Although our vector spaces contain infinitely many vectors, we can reduce the complexity by finding special subsets that can express any other vector.

To make this idea precise, let’s consider our recurring example \( \mathbb{R}^n \). There, we have a special vector set

\[\begin{split} \begin{align*} e_1 &= (1, 0, \dots, 0) \\ e_2 &= (0, 1, \dots, 0) \\ &\vdots\\ e_n &= (0, 0, \dots, 0) \end{align*} \end{split}\]

which can be used to express each element \( x = (x_1, \dots, x_n) \) as

\[ x = \sum_{i=1}^{n} x_i e_i, \quad x_i \in \mathbb{R}, \quad e_i \in \mathbb{R}^n \]

For instance, \( e_1 = (1, 0) \) and \( e_2 = (0, 1) \) in \( \mathbb{R}^2 \).

What we have just seen feels extremely trivial and it seems to only complicate things. Why would we need to write vectors in the form of \( x = \sum_{i=1}^{n} x_i e_i \), instead of simply using the coordinates \( (x_1, \dots, x_n) \)? Because, in fact, the coordinate notation depends on the underlying vector set (\( \{e_1, \dots, e_n\} \) in our case) used to express other vectors.

A vector is not the same as its coordinates! A single vector can have multiple different coordinates in different systems, and switching between these is a useful tool.

Thus, the set \( E = \{ e_1, \dots, e_n \} \subseteq \mathbb{R}^n \) is rather special, as it significantly reduces the complexity of representing vectors. With the vector addition and scalar multiplication operations, it spans our vector space entirely. \( E \) is an instance of a vector space basis, a set that serves as a skeleton of \( \mathbb{R}^n \).

In this section, we are going to introduce and study the concept of vector space basis in detail.

1.4.1. Linear combinations and independence

Let’s zoom out from the special case \( \mathbb{R}^n \) and start talking about general vector spaces. From our motivating example regarding bases, we have seen that sums of the form

\[ \sum_{i=1}^n x_i v_i, \]

where the \( v_i \)-s are vectors and the \( x_i \) coefficients are scalars, play a crucial role. These are called linear combinations. A linear combination is called trivial if all of the coefficients are zero.

Given a set of vectors, the same vector can potentially be expressed as a linear combination in multiple ways. For example, if \( v_1 = (1, 0), v_2 = (0, 1) \), and \( v_3 = (1, 1) \), then

\[ (2, 1) = 2 v_1 + v_2 = v_1 + v_3. \]

This suggests that the set \( S = \{ v_1, v_2, v_3 \} \) is redundant, as it contains duplicate information. The concept of linear dependence and independence makes this precise.

Definition 1.2 (Linear dependence and independence.)

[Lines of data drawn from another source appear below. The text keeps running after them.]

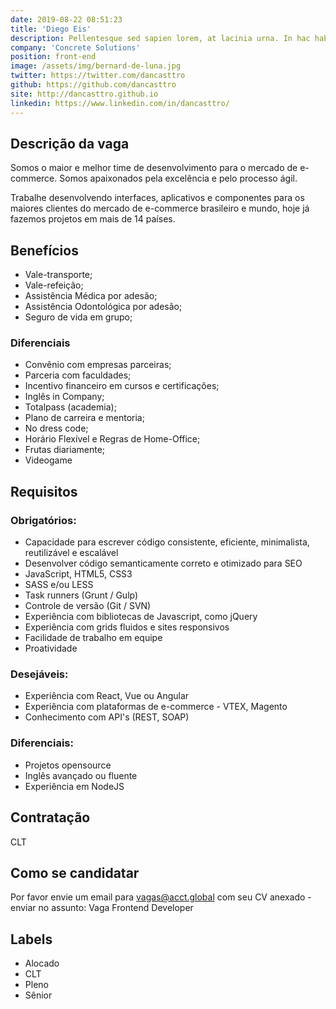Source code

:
 ```yaml
---
date: 2019-08-22 08:51:23
title: 'Diego Eis'
description: Pellentesque sed sapien lorem, at lacinia urna. In hac habitasse platea dictumst. Vivamus vel justo in leo laoreet ullamcorper non vitae lorem. Lorem ipsum dolor sit amet, consectetur adipiscing elit.
company: 'Concrete Solutions'
position: front-end
image: /assets/img/bernard-de-luna.jpg
twitter: https://twitter.com/dancasttro
github: https://github.com/dancasttro
site: http://dancasttro.github.io
linkedin: https://www.linkedin.com/in/dancasttro/
---
```


## Descrição da vaga
  Somos o maior e melhor time de desenvolvimento para o mercado de e-commerce. Somos apaixonados pela excelência e pelo processo ágil.

  Trabalhe desenvolvendo interfaces, aplicativos e componentes para os maiores clientes do mercado de e-commerce brasileiro e mundo, hoje já fazemos projetos em mais de 14 países.


## Benefícios
 - Vale-transporte;
 - Vale-refeição;
 - Assistência Médica por adesão;
 - Assistência Odontológica por adesão;
 - Seguro de vida em grupo;

### Diferenciais
 - Convênio com empresas parceiras;
 - Parceria com faculdades;
 - Incentivo financeiro em cursos e certificações;
 - Inglês in Company;
 - Totalpass (academia);
 - Plano de carreira e mentoria;
 - No dress code;
 - Horário Flexível e Regras de Home-Office;
 - Frutas diariamente;
 - Videogame

## Requisitos

### Obrigatórios:

 - Capacidade para escrever código consistente, eficiente, minimalista, reutilizável e escalável
 - Desenvolver código semanticamente correto e otimizado para SEO
 - JavaScript, HTML5, CSS3
 - SASS e/ou LESS
 - Task runners (Grunt / Gulp)
 - Controle de versão (Git / SVN)
 - Experiência com bibliotecas de Javascript, como jQuery
 - Experiência com grids fluidos e sites responsivos
 - Facilidade de trabalho em equipe
 - Proatividade

### Desejáveis:

 - Experiência com React, Vue ou Angular
 - Experiência com plataformas de e-commerce - VTEX, Magento
 - Conhecimento com API's (REST, SOAP)

### Diferenciais:

 - Projetos opensource
 - Inglês avançado ou fluente
 - Experiência em NodeJS

## Contratação
  CLT

## Como se candidatar
  Por favor envie um email para vagas@acct.global com seu CV anexado - enviar no assunto: Vaga Frontend Developer

## Labels
 - Alocado
 - CLT
 - Pleno
 - Sênior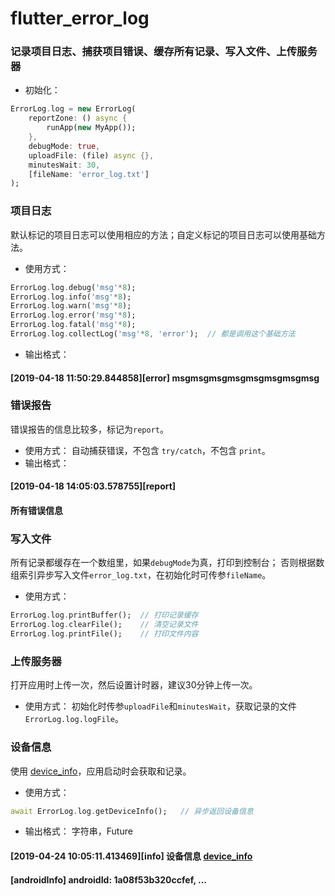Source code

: # flutter_error_log

 ### 记录项目日志、捕获项目错误、缓存所有记录、写入文件、上传服务器
 * 初始化：
 ```dart
 ErrorLog.log = new ErrorLog(
     reportZone: () async {
         runApp(new MyApp());
     },
     debugMode: true,
     uploadFile: (file) async {},
     minutesWait: 30,
     [fileName: 'error_log.txt']
 );
 ```
 
 ### 项目日志
 默认标记的项目日志可以使用相应的方法；自定义标记的项目日志可以使用基础方法。
 * 使用方式：
 ```dart
 ErrorLog.log.debug('msg'*8);
 ErrorLog.log.info('msg'*8);
 ErrorLog.log.warn('msg'*8);
 ErrorLog.log.error('msg'*8);
 ErrorLog.log.fatal('msg'*8);
 ErrorLog.log.collectLog('msg'*8, 'error');  // 都是调用这个基础方法
 ```
 * 输出格式：
 #### [2019-04-18 11:50:29.844858][error] msgmsgmsgmsgmsgmsgmsgmsg
 
 ### 错误报告
 错误报告的信息比较多，标记为`report`。
 * 使用方式：
 自动捕获错误，不包含 `try/catch`，不包含 `print`。
 * 输出格式：
 #### [2019-04-18 14:05:03.578755][report]
 #### 所有错误信息
 
 ### 写入文件
 所有记录都缓存在一个数组里，如果`debugMode`为真，打印到控制台；
 否则根据数组索引异步写入文件`error_log.txt`，在初始化时可传参`fileName`。
 * 使用方式：
 ```dart
 ErrorLog.log.printBuffer();  // 打印记录缓存
 ErrorLog.log.clearFile();    // 清空记录文件
 ErrorLog.log.printFile();    // 打印文件内容
 ```
 
 ### 上传服务器
 打开应用时上传一次，然后设置计时器，建议30分钟上传一次。
 * 使用方式：
 初始化时传参`uploadFile`和`minutesWait`，获取记录的文件`ErrorLog.log.logFile`。

 ### 设备信息
 使用 [device_info](https://pub.dartlang.org/packages/device_info)，应用启动时会获取和记录。
 * 使用方式：
 ```dart
 await ErrorLog.log.getDeviceInfo();   // 异步返回设备信息
 ```
 * 输出格式：
 字符串，Future<String>
 #### [2019-04-24 10:05:11.413469][info] 设备信息 [device_info](https://pub.dartlang.org/packages/device_info)
 #### [androidInfo] androidId: 1a08f53b320ccfef, ...
 
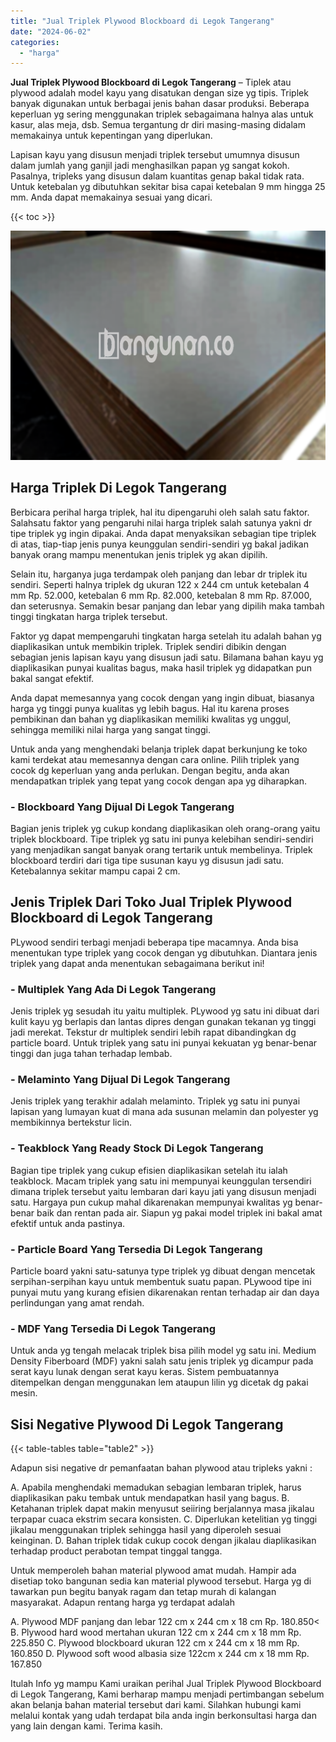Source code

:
 ```yaml
---
title: "Jual Triplek Plywood Blockboard di Legok Tangerang"
date: "2024-06-02"
categories: 
  - "harga"
---
```


**Jual Triplek Plywood Blockboard di Legok Tangerang** – Tiplek atau plywood adalah model kayu yang disatukan dengan size yg tipis. Triplek banyak digunakan untuk berbagai jenis bahan dasar produksi. Beberapa keperluan yg sering menggunakan triplek sebagaimana halnya alas untuk kasur, alas meja, dsb. Semua tergantung dr diri masing-masing didalam memakainya untuk kepentingan yang diperlukan.

Lapisan kayu yang disusun menjadi triplek tersebut umumnya disusun dalam jumlah yang ganjil jadi menghasilkan papan yg sangat kokoh. Pasalnya, tripleks yang disusun dalam kuantitas genap bakal tidak rata. Untuk ketebalan yg dibutuhkan sekitar bisa capai ketebalan 9 mm hingga 25 mm. Anda dapat memakainya sesuai yang dicari.

{{< toc >}}

![Jual Triplek Plywood Blockboard di Legok Tangerang](/images/jual-triplek-murah-31.png)

## Harga Triplek Di Legok Tangerang

Berbicara perihal harga triplek, hal itu dipengaruhi oleh salah satu faktor. Salahsatu faktor yang pengaruhi nilai harga triplek salah satunya yakni dr tipe triplek yg ingin dipakai. Anda dapat menyaksikan sebagian tipe triplek di atas, tiap-tiap jenis punya keunggulan sendiri-sendiri yg bakal jadikan banyak orang mampu menentukan jenis triplek yg akan dipilih.

Selain itu, harganya juga terdampak oleh panjang dan lebar dr triplek itu sendiri. Seperti halnya triplek dg ukuran 122 x 244 cm untuk ketebalan 4 mm Rp. 52.000, ketebalan 6 mm Rp. 82.000, ketebalan 8 mm Rp. 87.000, dan seterusnya. Semakin besar panjang dan lebar yang dipilih maka tambah tinggi tingkatan harga triplek tersebut.

Faktor yg dapat mempengaruhi tingkatan harga setelah itu adalah bahan yg diaplikasikan untuk membikin triplek. Triplek sendiri dibikin dengan sebagian jenis lapisan kayu yang disusun jadi satu. Bilamana bahan kayu yg diaplikasikan punyai kualitas bagus, maka hasil triplek yg didapatkan pun bakal sangat efektif.

Anda dapat memesannya yang cocok dengan yang ingin dibuat, biasanya harga yg tinggi punya kualitas yg lebih bagus. Hal itu karena proses pembikinan dan bahan yg diaplikasikan memiliki kwalitas yg unggul, sehingga memiliki nilai harga yang sangat tinggi.

Untuk anda yang menghendaki belanja triplek dapat berkunjung ke toko kami terdekat atau memesannya dengan cara online. Pilih triplek yang cocok dg keperluan yang anda perlukan. Dengan begitu, anda akan mendapatkan triplek yang tepat yang cocok dengan apa yg diharapkan.

### \- Blockboard Yang Dijual Di Legok Tangerang

Bagian jenis triplek yg cukup kondang diaplikasikan oleh orang-orang yaitu triplek blockboard. Tipe triplek yg satu ini punya kelebihan sendiri-sendiri yang menjadikan sangat banyak orang tertarik untuk membelinya. Triplek blockboard terdiri dari tiga tipe susunan kayu yg disusun jadi satu. Ketebalannya sekitar mampu capai 2 cm.

## Jenis Triplek Dari Toko Jual Triplek Plywood Blockboard di Legok Tangerang

PLywood sendiri terbagi menjadi beberapa tipe macamnya. Anda bisa menentukan type triplek yang cocok dengan yg dibutuhkan. Diantara jenis triplek yang dapat anda menentukan sebagaimana berikut ini!

### \- Multiplek Yang Ada Di Legok Tangerang

Jenis triplek yg sesudah itu yaitu multiplek. PLywood yg satu ini dibuat dari kulit kayu yg berlapis dan lantas dipres dengan gunakan tekanan yg tinggi jadi merekat. Tekstur dr multiplek sendiri lebih rapat dibandingkan dg particle board. Untuk triplek yang satu ini punyai kekuatan yg benar-benar tinggi dan juga tahan terhadap lembab.

### \- Melaminto Yang Dijual Di Legok Tangerang

Jenis triplek yang terakhir adalah melaminto. Triplek yg satu ini punyai lapisan yang lumayan kuat di mana ada susunan melamin dan polyester yg membikinnya bertekstur licin.

### \- Teakblock Yang Ready Stock Di Legok Tangerang

Bagian tipe triplek yang cukup efisien diaplikasikan setelah itu ialah teakblock. Macam triplek yang satu ini mempunyai keunggulan tersendiri dimana triplek tersebut yaitu lembaran dari kayu jati yang disusun menjadi satu. Hargaya pun cukup mahal dikarenakan mempunyai kwalitas yg benar-benar baik dan rentan pada air. Siapun yg pakai model triplek ini bakal amat efektif untuk anda pastinya.

### \- Particle Board Yang Tersedia Di Legok Tangerang

Particle board yakni satu-satunya type triplek yg dibuat dengan mencetak serpihan-serpihan kayu untuk membentuk suatu papan. PLywood tipe ini punyai mutu yang kurang efisien dikarenakan rentan terhadap air dan daya perlindungan yang amat rendah.

### \- MDF Yang Tersedia Di Legok Tangerang

Untuk anda yg tengah melacak triplek bisa pilih model yg satu ini. Medium Density Fiberboard (MDF) yakni salah satu jenis triplek yg dicampur pada serat kayu lunak dengan serat kayu keras. Sistem pembuatannya ditempelkan dengan menggunakan lem ataupun lilin yg dicetak dg pakai mesin.

## Sisi Negative Plywood Di Legok Tangerang

{{< table-tables table="table2" >}}

Adapun sisi negative dr pemanfaatan bahan plywood atau tripleks yakni :

A. Apabila menghendaki memadukan sebagian lembaran triplek, harus diaplikasikan paku tembak untuk mendapatkan hasil yang bagus. B. Ketahanan triplek dapat makin menyusut seiiring berjalannya masa jikalau terpapar cuaca ekstrim secara konsisten. C. Diperlukan ketelitian yg tinggi jikalau menggunakan triplek sehingga hasil yang diperoleh sesuai keinginan. D. Bahan triplek tidak cukup cocok dengan jikalau diaplikasikan terhadap product perabotan tempat tinggal tangga.

Untuk memperoleh bahan material plywood amat mudah. Hampir ada disetiap toko bangunan sedia kan material plywood tersebut. Harga yg di tawarkan pun begitu banyak ragam dan tetap murah di kalangan masyarakat. Adapun rentang harga yg terdapat adalah

A. Plywood MDF panjang dan lebar 122 cm x 244 cm x 18 cm Rp. 180.850< B. Plywood hard wood mertahan ukuran 122 cm x 244 cm x 18 mm Rp. 225.850 C. Plywood blockboard ukuran 122 cm x 244 cm x 18 mm Rp. 160.850 D. Plywood soft wood albasia size 122cm x 244 cm x 18 mm Rp. 167.850

Itulah Info yg mampu Kami uraikan perihal Jual Triplek Plywood Blockboard di Legok Tangerang, Kami berharap mampu menjadi pertimbangan sebelum akan belanja bahan material tersebut dari kami. Silahkan hubungi kami melalui kontak yang udah terdapat bila anda ingin berkonsultasi harga dan yang lain dengan kami. Terima kasih.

Let \( V \) be a vector space and \( S = \{ v_1, \dots, v_n \} \) be a subset of its vectors. \( S \) is said to be linearly dependent if it only contains the zero vector, or there is a nonzero \( v_k \) that can be expressed as a linear combination of the other vectors \( v_1, \dots, v_{k-1}, v_{k+1}, \dots, v_n \).

\( S \) is said to be linearly independent if it is not linearly dependent.

Linear dependence and independence can be looked at from a different angle. If

\[ v_k = \sum_{i=1}^{k-1} x_i v_i + \sum_{i=k+1}^{n} x_i v_i, \]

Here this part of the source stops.